Michael Brandon Samra, 42, was executed at William C. Holman Correctional
Facility in Atmore. The Alabama Supreme Court set his execution date in April.
Samra was 19 when he and his co-defendant, then 16-year-old Mark Anthony Duke,
were charged with killing Mark Duke’s father Randy Duke, his fiancée Dedra Mims
Hunt, and her 2 daughters, 6-year-old Chelisa Nicole Hunt and 7-year-old
Chelsea Marie Hunt. Samra was convicted of capital murder in 1998 after
confessing, and was sentenced to death for his role in the killings.
The curtains opened to the execution chamber at approximately 7:09 p.m. When
approached by the warden, Samra smiled.
His last words were a prayer. “I would like to thank Jesus for everything he’s
done for me,” he said. “I want to thank Jesus for shedding his blood for my
sins. Thank you for your grace Jesus, amen.”
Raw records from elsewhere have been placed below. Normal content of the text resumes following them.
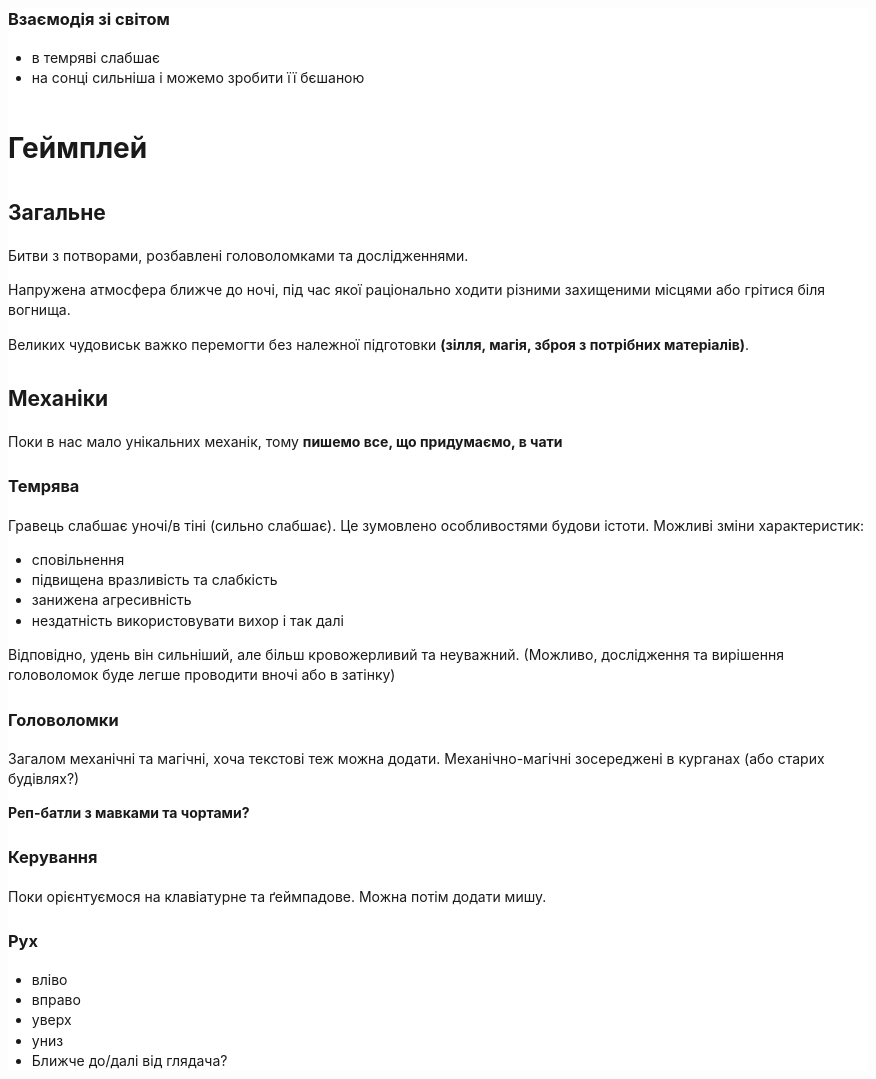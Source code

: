 ### Взаємодія зі світом

- в темряві слабшає
- на сонці сильніша і можемо зробити її бєшаною


# Геймплей

## Загальне

Битви з потворами, розбавлені головоломками та дослідженнями.

Напружена атмосфера ближче до ночі, під час якої раціонально ходити
різними захищеними місцями або грітися біля вогнища.

Великих чудовиськ важко перемогти без належної підготовки **(зілля, магія,
зброя з потрібних матеріалів)**.

## Механіки

Поки в нас мало унікальних механік, тому **пишемо все, що придумаємо, в чати**

### Темрява

Гравець слабшає уночі/в тіні (сильно слабшає). Це зумовлено особливостями будови
істоти. Можливі зміни характеристик:

- сповільнення
- підвищена вразливість та слабкість
- занижена агресивність
- нездатність використовувати вихор і так далі

Відповідно, удень він сильніший, але більш кровожерливий та неуважний.
(Можливо, дослідження та вирішення головоломок буде легше проводити вночі або в затінку)

### Головоломки

Загалом механічні та магічні, хоча текстові теж можна додати.
Механічно-магічні зосереджені в курганах (або старих будівлях?)

**Реп-батли з мавками та чортами?**

### Керування

Поки орієнтуємося на клавіатурне та ґеймпадове. Можна потім додати мишу.

### Рух

- вліво
- вправо
- уверх
- униз
- Ближче до/далі від глядача?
Samra lied on the gurney with his eyes open, facing the witness room that
contained his 2 attorneys, his spiritual adviser, and members of the media. At
7:14 p.m., his eyes closed.
1 minute later, his chest heaved 3 times. His breathing appeared labored for
several minutes.
Samra did not respond to a consciousness check, performed by a corrections
officer at 7:17 p.m. 2 minutes later, he stretched both hands and slightly
raised his left arm, then curled his fingers and dropped his arm.
The curtain to the chamber closed at 7:26 p.m. The official time of death was
7:33 p.m., according to prison officials.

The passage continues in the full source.